The One-Legged Pumpkin Deadlift

The single leg deadlift is a test of balance and is performed as an exercise for the hamstrings, back, and glutes. Rotate at the hips while standing on one leg as you lower the pumpkin to ground level and bring the other leg up behind you. Press the buttock of the raised leg and lift your body back using the glutes and hamstrings, back to the starting position. You must keep your back flat throughout the movement. Continue with each leg for three sets of 10.

The Pumpkin Pie Chop

Stand with your feet wider than shoulder-width apart and raise the gourd in front of you. Now balance the gourd on your head using your core power (not using your arms power) while rotating your hips, chin, and toes in the same direction. Now lower the pumpkin back down as if you were swinging a golf club below the waist to your left, again rotating your hips, chin, and toes in the same direction. In the meantime, focus on your abs and don’t use your momentum to do the work for you.
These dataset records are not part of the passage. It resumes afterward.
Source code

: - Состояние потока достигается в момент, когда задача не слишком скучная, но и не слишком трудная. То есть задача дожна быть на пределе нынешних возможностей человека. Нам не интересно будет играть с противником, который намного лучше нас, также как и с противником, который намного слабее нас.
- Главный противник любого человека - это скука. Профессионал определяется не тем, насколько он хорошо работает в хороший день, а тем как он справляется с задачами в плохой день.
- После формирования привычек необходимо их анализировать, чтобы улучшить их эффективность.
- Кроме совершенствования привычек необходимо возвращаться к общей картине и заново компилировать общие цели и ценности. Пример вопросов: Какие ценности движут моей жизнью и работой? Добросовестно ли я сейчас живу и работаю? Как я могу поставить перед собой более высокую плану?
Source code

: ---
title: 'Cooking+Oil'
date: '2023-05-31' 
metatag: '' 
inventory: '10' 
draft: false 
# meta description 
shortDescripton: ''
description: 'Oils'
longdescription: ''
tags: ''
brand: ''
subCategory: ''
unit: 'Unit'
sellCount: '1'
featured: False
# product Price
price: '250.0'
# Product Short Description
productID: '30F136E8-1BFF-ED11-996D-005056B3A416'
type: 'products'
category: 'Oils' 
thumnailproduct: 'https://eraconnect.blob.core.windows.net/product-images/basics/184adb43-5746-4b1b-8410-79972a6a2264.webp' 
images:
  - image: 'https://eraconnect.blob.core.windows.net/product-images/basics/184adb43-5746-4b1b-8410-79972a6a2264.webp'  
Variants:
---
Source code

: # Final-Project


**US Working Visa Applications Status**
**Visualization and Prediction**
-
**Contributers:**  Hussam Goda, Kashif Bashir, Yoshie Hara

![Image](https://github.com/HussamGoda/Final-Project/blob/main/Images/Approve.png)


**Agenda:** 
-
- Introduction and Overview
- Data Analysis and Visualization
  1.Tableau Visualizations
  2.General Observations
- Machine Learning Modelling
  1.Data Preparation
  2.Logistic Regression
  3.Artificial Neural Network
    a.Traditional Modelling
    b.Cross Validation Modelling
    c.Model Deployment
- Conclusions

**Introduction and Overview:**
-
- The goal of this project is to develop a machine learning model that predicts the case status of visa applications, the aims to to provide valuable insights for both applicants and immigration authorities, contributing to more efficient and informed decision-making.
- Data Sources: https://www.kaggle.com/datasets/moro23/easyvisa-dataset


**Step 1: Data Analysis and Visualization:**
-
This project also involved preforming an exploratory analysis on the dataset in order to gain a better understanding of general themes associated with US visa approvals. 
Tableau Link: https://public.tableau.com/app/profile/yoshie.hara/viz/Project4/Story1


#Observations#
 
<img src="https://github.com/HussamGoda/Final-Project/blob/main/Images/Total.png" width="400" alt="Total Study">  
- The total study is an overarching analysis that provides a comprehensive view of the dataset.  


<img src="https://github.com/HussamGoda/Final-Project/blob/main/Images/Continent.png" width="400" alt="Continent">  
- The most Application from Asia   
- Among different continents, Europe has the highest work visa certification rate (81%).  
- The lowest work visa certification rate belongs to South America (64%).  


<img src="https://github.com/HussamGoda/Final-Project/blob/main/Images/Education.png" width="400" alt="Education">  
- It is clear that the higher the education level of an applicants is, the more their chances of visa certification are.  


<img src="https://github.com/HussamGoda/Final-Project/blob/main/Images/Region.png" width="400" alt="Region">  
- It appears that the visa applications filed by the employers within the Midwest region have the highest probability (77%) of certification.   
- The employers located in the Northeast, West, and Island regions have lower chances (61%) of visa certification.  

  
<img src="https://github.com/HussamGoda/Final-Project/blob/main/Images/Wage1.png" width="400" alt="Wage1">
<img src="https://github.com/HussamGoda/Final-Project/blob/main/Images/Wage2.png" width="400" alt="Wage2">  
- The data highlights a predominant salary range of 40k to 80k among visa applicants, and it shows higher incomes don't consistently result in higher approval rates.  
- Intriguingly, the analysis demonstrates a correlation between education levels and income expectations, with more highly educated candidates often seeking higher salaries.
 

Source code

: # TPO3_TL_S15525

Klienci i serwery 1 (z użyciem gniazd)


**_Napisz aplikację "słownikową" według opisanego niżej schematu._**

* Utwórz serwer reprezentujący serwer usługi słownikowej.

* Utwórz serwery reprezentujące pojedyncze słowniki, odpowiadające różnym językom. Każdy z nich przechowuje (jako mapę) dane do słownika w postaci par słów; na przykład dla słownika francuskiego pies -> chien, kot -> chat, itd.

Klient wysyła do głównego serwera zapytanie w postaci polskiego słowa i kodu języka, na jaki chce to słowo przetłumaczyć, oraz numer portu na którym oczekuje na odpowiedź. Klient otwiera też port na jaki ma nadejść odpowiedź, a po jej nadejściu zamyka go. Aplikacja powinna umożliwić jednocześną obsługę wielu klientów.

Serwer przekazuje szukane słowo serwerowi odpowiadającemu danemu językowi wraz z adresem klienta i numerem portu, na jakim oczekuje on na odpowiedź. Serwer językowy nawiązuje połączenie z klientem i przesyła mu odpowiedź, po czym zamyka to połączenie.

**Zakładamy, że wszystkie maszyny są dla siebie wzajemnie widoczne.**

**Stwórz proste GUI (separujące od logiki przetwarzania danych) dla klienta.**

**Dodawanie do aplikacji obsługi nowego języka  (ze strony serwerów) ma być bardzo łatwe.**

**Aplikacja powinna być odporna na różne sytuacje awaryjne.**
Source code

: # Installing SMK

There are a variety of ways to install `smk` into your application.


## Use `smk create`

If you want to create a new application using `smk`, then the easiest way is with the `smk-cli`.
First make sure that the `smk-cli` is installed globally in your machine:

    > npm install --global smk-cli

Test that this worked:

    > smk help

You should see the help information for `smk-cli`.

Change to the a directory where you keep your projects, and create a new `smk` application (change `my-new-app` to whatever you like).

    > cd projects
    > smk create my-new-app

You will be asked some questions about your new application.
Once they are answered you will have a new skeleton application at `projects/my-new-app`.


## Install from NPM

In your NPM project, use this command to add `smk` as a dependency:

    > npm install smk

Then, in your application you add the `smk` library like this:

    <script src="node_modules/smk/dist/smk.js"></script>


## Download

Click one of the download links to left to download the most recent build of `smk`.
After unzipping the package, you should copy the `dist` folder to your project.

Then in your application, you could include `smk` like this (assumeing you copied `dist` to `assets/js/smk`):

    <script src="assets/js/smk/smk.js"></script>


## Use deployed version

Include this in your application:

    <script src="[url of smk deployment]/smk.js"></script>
The Overhead Pumpkin Press Sumo Squat

While standing in a slightly wider than normal squat, point your toes slightly out. This works the smaller lower body muscles in the squat routine while also working the larger ones even more. If an overhead press is added, it works like a compound movement where more than one muscle group is used in one exercise effectively cutting your work time in half. Raise the pumpkin overhead without locking your elbows. Continue for three sets of 12.

In addition to physical exercise, dancing has also been found to keep your brain sharp and prevent dementia as you age. While listening to music while dancing, the workout feels less exhausting compared to simple exercises. So why not include some music while you do pumpkin exercises?